*Records from a data collection*:
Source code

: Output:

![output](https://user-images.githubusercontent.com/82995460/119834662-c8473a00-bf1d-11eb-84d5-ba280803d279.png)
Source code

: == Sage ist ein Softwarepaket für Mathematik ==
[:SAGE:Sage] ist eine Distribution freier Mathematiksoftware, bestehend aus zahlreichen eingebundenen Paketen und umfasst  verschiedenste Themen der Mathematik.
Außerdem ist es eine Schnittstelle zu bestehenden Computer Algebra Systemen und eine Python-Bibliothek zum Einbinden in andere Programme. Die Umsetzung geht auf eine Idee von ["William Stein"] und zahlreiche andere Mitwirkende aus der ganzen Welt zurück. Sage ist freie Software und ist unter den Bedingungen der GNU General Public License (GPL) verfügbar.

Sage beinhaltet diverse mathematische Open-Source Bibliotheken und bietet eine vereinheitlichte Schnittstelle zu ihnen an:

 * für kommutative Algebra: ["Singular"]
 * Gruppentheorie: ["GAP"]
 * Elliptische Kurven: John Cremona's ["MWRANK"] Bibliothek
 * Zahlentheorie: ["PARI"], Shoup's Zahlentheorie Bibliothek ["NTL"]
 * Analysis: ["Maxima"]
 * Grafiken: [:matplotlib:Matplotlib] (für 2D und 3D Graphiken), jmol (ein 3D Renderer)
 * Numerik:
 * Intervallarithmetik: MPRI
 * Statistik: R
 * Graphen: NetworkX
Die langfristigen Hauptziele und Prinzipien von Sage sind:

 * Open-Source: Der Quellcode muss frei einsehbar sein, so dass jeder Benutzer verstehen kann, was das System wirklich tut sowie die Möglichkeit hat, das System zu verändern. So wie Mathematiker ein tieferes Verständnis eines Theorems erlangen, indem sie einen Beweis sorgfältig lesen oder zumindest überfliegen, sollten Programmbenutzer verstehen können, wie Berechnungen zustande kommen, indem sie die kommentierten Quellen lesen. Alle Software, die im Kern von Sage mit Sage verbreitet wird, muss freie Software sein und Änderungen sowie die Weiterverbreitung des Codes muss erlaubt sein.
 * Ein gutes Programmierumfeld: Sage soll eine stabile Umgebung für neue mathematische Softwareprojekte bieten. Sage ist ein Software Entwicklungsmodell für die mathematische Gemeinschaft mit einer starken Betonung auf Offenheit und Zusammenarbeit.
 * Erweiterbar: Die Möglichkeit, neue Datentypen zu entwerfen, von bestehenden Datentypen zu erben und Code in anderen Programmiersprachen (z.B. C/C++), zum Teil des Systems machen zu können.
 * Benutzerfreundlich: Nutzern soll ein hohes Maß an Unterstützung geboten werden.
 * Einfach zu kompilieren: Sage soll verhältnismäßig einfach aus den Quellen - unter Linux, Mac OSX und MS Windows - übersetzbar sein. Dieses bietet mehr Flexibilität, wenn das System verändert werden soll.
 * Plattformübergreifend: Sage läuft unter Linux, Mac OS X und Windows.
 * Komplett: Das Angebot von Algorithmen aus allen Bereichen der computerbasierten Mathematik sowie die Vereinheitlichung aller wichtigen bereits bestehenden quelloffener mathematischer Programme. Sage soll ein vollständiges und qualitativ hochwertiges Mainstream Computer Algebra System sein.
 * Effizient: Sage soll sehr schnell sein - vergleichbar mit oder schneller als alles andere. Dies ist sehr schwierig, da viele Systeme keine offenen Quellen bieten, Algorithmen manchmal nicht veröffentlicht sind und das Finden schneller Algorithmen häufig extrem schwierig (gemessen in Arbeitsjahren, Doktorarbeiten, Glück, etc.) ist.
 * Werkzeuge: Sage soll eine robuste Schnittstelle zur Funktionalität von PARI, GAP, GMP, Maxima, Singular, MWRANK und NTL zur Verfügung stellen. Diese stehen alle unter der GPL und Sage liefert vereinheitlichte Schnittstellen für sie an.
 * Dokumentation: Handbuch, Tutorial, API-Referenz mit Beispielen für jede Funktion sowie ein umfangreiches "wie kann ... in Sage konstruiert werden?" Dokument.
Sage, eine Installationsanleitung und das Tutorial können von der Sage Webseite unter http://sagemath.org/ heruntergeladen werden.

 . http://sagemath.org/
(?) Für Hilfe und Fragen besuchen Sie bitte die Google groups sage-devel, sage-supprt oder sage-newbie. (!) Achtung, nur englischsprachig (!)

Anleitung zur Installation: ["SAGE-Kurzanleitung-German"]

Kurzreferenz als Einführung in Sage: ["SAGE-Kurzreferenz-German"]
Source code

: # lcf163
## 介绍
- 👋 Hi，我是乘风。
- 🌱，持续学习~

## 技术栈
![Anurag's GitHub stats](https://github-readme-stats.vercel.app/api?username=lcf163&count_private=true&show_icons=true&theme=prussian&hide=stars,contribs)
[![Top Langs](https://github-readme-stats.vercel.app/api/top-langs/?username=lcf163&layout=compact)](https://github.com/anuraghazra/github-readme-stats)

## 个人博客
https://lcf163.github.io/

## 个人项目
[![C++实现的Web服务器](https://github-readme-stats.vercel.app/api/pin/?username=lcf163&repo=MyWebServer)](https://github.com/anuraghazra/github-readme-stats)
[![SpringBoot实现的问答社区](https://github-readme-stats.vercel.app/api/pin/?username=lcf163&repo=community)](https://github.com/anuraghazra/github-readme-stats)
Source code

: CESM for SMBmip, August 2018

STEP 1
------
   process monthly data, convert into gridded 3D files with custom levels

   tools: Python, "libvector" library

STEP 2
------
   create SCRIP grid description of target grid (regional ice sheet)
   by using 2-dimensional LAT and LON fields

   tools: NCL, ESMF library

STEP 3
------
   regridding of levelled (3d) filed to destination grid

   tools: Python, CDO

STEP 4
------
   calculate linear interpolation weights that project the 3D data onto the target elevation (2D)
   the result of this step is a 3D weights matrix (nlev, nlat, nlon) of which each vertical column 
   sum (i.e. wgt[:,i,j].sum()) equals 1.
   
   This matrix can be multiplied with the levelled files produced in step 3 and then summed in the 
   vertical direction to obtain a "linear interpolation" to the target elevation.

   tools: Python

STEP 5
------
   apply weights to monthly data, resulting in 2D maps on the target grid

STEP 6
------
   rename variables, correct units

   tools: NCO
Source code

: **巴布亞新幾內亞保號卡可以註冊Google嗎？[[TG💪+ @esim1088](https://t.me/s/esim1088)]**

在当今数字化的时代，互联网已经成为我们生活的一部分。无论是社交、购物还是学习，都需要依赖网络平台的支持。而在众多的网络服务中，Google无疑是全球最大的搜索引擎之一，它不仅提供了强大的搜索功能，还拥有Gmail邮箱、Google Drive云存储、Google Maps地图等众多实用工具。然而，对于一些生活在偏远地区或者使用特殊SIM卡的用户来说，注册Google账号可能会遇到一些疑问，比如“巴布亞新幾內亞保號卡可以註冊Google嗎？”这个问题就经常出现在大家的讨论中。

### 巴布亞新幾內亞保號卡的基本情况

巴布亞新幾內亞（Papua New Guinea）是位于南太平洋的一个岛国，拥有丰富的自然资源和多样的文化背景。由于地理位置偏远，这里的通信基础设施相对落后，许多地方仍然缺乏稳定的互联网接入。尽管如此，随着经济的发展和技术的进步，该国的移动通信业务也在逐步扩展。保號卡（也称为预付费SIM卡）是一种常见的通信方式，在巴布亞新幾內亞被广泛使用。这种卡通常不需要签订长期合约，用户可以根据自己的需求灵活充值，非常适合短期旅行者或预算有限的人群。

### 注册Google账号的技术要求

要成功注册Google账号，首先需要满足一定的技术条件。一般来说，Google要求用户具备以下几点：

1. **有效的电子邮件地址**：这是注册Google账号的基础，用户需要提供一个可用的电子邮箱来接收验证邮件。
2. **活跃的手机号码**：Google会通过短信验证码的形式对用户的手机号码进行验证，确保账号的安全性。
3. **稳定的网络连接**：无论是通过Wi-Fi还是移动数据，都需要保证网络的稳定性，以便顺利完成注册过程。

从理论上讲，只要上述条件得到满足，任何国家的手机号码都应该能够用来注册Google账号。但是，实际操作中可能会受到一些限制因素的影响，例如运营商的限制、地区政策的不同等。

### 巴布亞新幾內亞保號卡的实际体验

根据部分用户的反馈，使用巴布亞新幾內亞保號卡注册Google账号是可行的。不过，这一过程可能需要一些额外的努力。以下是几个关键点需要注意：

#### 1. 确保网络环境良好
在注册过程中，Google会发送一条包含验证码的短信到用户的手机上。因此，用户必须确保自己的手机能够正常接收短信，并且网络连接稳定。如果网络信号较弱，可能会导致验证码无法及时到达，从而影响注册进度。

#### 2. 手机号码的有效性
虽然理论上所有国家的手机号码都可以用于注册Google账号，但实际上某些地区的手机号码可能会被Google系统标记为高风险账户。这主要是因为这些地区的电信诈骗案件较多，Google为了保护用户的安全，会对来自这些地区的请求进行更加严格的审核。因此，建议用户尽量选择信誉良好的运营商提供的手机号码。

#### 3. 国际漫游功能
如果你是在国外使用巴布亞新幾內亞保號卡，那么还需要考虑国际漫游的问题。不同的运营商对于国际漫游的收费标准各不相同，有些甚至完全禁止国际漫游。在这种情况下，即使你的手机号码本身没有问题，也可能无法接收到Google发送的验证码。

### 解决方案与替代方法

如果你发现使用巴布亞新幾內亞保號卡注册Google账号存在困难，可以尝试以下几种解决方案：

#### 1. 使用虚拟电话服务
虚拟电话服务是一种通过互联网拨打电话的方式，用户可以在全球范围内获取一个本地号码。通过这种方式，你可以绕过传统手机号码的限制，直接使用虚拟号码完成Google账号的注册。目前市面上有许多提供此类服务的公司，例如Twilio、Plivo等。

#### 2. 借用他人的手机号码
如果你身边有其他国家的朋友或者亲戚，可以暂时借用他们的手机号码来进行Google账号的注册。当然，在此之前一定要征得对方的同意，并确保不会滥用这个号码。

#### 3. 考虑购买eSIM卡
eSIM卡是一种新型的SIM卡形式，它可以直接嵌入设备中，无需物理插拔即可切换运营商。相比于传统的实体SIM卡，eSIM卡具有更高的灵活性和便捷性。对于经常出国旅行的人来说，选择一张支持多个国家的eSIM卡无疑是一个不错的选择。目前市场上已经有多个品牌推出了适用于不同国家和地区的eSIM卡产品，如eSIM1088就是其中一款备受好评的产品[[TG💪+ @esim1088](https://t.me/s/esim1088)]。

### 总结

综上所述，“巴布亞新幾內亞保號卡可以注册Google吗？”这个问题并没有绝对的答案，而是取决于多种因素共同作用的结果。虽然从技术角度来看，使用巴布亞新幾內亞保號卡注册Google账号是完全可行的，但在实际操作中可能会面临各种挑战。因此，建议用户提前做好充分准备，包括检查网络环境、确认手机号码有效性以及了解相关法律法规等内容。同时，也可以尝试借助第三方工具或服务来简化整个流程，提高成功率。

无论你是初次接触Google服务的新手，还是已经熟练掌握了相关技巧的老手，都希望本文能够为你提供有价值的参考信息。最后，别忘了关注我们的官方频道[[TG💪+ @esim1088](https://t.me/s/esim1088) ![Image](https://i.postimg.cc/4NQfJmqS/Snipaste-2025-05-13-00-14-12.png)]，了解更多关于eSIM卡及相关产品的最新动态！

*REQUIRED ACTION*: Give back the opening line of the records above and every line after it, up to and including the one with "ist ein Softwarepaket", unchanged.

*RESULT OF THE EXERCISE*:
Source code

: Output:

![output](https://user-images.githubusercontent.com/82995460/119834662-c8473a00-bf1d-11eb-84d5-ba280803d279.png)
Source code

: == Sage ist ein Softwarepaket für Mathematik ==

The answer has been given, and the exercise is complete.